UESTC RGB-D Varying-view action database contains 40 categories of aerobic exercise. We utilized 2 Kinect V2 cameras in 8 fixed directions and 1 round direction to capture these actions with the data modalities of RGB video, 3D skeleton sequences and depth map sequences.

The camera #1 was fixed in the front view and camera #2 was moved to 7 different views from d1 to d7 in different capturing phase. Please refer to Fig1 for more detail. The subjects performed each action for 3 repetitions in a fixed direction. Since there were 7 different views except the front one, we collected 7 pair samples for each subject and each action(a pair sample include the front view and the corresponding side view). What's more, we extra collected the round sample by keeping the subject performing the same action until the capture finished in the round direction. Before each recording, the subjects were told which action to perform and how to perform it, however the detail about the action like the acting style and the acting speed would never be specified.


1. Data capture settings

There are 40 different subjects to perform each action and each action is simultaneously captured by camera #1 and camera #2. To enrich our dataset, we adopt three kinds of capture scenarios with different shapes and sizes. Figure 1, 2, and 3 illustrate the layout of cameras and 9 different views(range from d1 to d8 and the front view) of the capture configurations. When the subjects perform actions, they always face front view camera #1.

1.1 The first type of scenario

Fig.1 The first capture setting for data collection

Actions' IDs NO.0 -- NO.9 and subjects' IDs NO.01 -- NO.40 are all collected adopting this type of scenario.

1.2 The second type of scenario

Fig.2 The second capture setting for data collection

The table2 in Action categories and Appendix of capture settings.pdf shows each subjects' IDs and their actions captured adopting the second scenario.

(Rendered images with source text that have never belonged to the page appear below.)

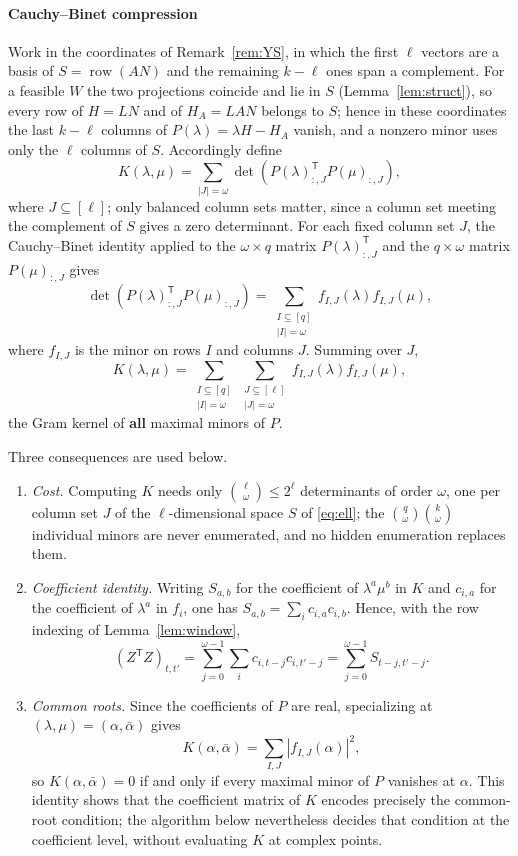 \documentclass[journal]{IEEEtran}
\theoremstyle{plainn}
\theoremstyle{remark}
\begin{document}
\paragraph*{Cauchy--Binet compression}\label{sec:cb}
Work in the coordinates of Remark~\ref{rem:YS}, in which the first $\ell$ vectors are a basis of
$S=\operatorname{row}(AN)$ and the remaining $k-\ell$ ones span a complement. For a feasible $W$ the
two projections coincide and lie in $S$ (Lemma~\ref{lem:struct}), so every row of $H=LN$ and of
$H_A=LAN$ belongs to $S$; hence in these coordinates the last $k-\ell$ columns of $P(\lambda)=\lambda
H-H_A$ vanish, and a nonzero minor uses only the $\ell$ columns of $S$. Accordingly define
\[
K(\lambda,\mu)=\sum_{|J|=\omega}
\det\left(P(\lambda)_{:,J}^{\mathsf T}P(\mu)_{:,J}\right),
\]
where $J\subseteq[\ell]$; only balanced column sets matter, since a column set meeting the
complement of $S$ gives a zero determinant. For each fixed column set $J$, the Cauchy--Binet identity
\cite[Ch.~0]{hj13} applied
to the $\omega\times q$ matrix $P(\lambda)_{:,J}^{\mathsf T}$ and the
$q\times\omega$ matrix $P(\mu)_{:,J}$ gives
\[
\det\!\left(P(\lambda)_{:,J}^{\mathsf T}P(\mu)_{:,J}\right)
=\sum_{\substack{I\subseteq[q]\\ |I|=\omega}}
f_{I,J}(\lambda)f_{I,J}(\mu),
\]
where $f_{I,J}$ is the minor on rows $I$ and columns $J$. Summing over $J$,
\[
K(\lambda,\mu)=\sum_{\substack{I\subseteq[q]\\ |I|=\omega}}
\sum_{\substack{J\subseteq[\ell]\\ |J|=\omega}}
f_{I,J}(\lambda)f_{I,J}(\mu),
\]
the Gram kernel of \textbf{all} maximal minors of $P$.

Three consequences are used below.
\begin{enumerate}[label=(\roman*)]
	\item\label{item:cost} \emph{Cost.} Computing $K$ needs only
	$\binom{\ell}{\omega}\le2^{\ell}$ determinants of order $\omega$, one per
	column set $J$ of the $\ell$-dimensional space $S$ of \eqref{eq:ell}; the
	$\binom q\omega\binom k\omega$ individual minors are never enumerated,
	and no hidden enumeration replaces them.
	\item\label{item:coef} \emph{Coefficient identity.} Writing $S_{a,b}$
	for the coefficient of $\lambda^a\mu^b$ in $K$ and $c_{i,a}$ for the
	coefficient of $\lambda^a$ in $f_i$, one has
	$S_{a,b}=\sum_i c_{i,a}c_{i,b}$. Hence, with the row indexing of
	Lemma~\ref{lem:window},
	\[
	(Z^{\mathsf T}Z)_{t,t'}
	=\sum_{j=0}^{\omega-1}\sum_i c_{i,t-j}c_{i,t'-j}
	=\sum_{j=0}^{\omega-1}S_{t-j,t'-j}.
	\]
	\item\label{item:roots} \emph{Common roots.} Since the coefficients of
	$P$ are real, specializing at $(\lambda,\mu)=(\alpha,\bar\alpha)$ gives
	\[
	K(\alpha,\bar\alpha)
	=\sum_{I,J}\left|f_{I,J}(\alpha)\right|^2,
	\]
	so $K(\alpha,\bar\alpha)=0$ if and only if every maximal minor of $P$
	vanishes at $\alpha$. This identity shows that the coefficient matrix of
	$K$ encodes precisely the common-root condition; the algorithm below
	nevertheless decides that condition at the coefficient level, without
	evaluating $K$ at complex points.
\end{enumerate}
\end{document}

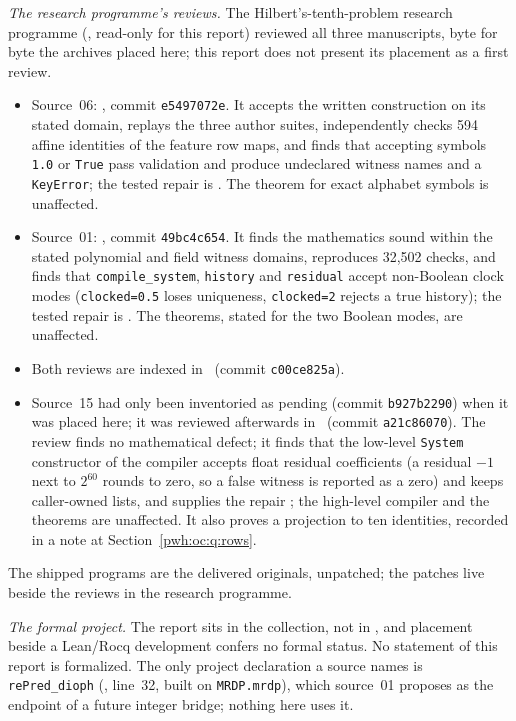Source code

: \documentclass[11pt,letterpaper]{article}
\numberwithin{equation}{section}
\theoremstyle{definition}
\begin{document}
\emph{The research programme's reviews.} The Hilbert's-tenth-problem
research programme (, read-only for
this report) reviewed all three manuscripts, byte for byte the archives
placed here; this report does not present its placement as a first review.
\begin{itemize}
\item Source~06: \cite{reviewUH}, commit \texttt{e5497072e}. It accepts the
written construction on its stated domain, replays the three author suites,
independently checks 594 affine identities of the feature row maps, and
finds that accepting symbols \texttt{1.0} or \texttt{True} pass validation
and produce undeclared witness names and a \texttt{KeyError}; the tested
repair is . The
theorem for exact alphabet symbols is unaffected.
\item Source~01: \cite{reviewBS}, commit \texttt{49bc4c654}. It finds the
mathematics sound within the stated polynomial and field witness domains,
reproduces 32,502 checks, and finds that \texttt{compile\_system},
\texttt{history} and \texttt{residual} accept non-Boolean clock modes
(\texttt{clocked=0.5} loses uniqueness, \texttt{clocked=2} rejects a true
history); the tested repair is
. The theorems, stated for
the two Boolean modes, are unaffected.
\item Both reviews are indexed in~\cite{reviewIX} (commit \texttt{c00ce825a}).
\item Source~15 had only been inventoried as pending (commit
\texttt{b927b2290}) when it was placed here; it was reviewed afterwards
in~\cite{reviewOC} (commit \texttt{a21c86070}). The review finds no
mathematical defect; it finds that the low-level \texttt{System} constructor
of the compiler accepts float residual coefficients (a residual $-1$ next to
$2^{60}$ rounds to zero, so a false witness is reported as a zero) and keeps
caller-owned lists, and supplies the repair
; the high-level compiler
and the theorems are unaffected. It also proves a projection to ten
identities, recorded in a note at Section~\ref{pwh:oc:q:rows}.
\end{itemize}
The shipped programs are the delivered originals, unpatched; the patches
live beside the reviews in the research programme.

\emph{The formal project.} The report sits in the collection, not in
, and placement beside a Lean/Rocq
development confers no formal status. No statement of this report is
formalized. The only project declaration a source names is
\texttt{rePred\_dioph}
(,
line~32, built on \texttt{MRDP.mrdp}), which source~01 proposes as the
endpoint of a future integer bridge; nothing here uses it.
\end{document}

1.3 The third type of scenario

Fig 3. The third capture setting for data collection

The rest of the actions NO.10 -- NO.39 are captured adopting the third type of scenario. The detail about these actions and subjects’ IDs can be found in Action categories and Appendix of capture settings.pdf table3. In this type of capture scenario, 15 actions are collected by sitting and standing posture, the rest 15 actions are only collected by standing posture. The item with * mark means that the action collected by sitting in Action categories and Appendix of capture settings.pdf table3. The ratio of subject that takes sitting posture and standing posture are set to 1:1.

1.4 The naming rules of files

Items Action categories View Person Front/side view
For short a x d x p xxx c x
Range 0~39 1~7,8 001~118 1~2
Description The definition of 40 actions is listed in appendix Table 1. 1~7: the fixed views 8: the varying view As Fig.1 shows, the front view is annotated with c1. Person ID 1: the front view, denote as c1 2: the side view and varying view, denote as c2.

For example:

a0_d1_p01_c1 a0: action of punching and knee lifting.
d1: view 1
p01: person ID is 01.
c1: the data is captured in the front view, and keep synchronized with the sequence of a0_d1_p01_c2.
a0_d1_p01_c2 a0: action of punching and knee lifting.
d1: view 1
p01: person ID is 01.
c1: the data is captured in the view1 (side view), and keep synchronized with the sequence of a0_d1_p01_c1.

2 Data Modalities

Note: In some actions, when we collect side views ax_d1_px_c2, ax_d2_px_c2 and ax_d3_px_c2 data with camera #2, we also use anthor camera named camera #3 to collect side views ax_d7_px_c2, ax_d6_px_c2 and ax_d5_px_c2 data at the same time. The data collected from camera1 are named as ax_d1_px_c1, ax_d2_px_c1 and ax_d3_px_c1, which means, for each action, except for varying view, there are 7 side view data named ax_dm_px_c2 (m: range from 1 to 7) and 4 front view data named ax_dn_px_c1 (n: range from 1 to 4). To keep the integrity of this dataset, we copy data named ax_d1_px_c1, ax_d2_px_c1 and ax_d2_px_c1 to ax_d7_px_c1, ax_d6_px_c1 and ax_d5_px_c1. However the depth files are too large to process like that. Therefore we made a name map for Depth Data which can be found in namemap.xls. It can help you to copy the paired data by yourself.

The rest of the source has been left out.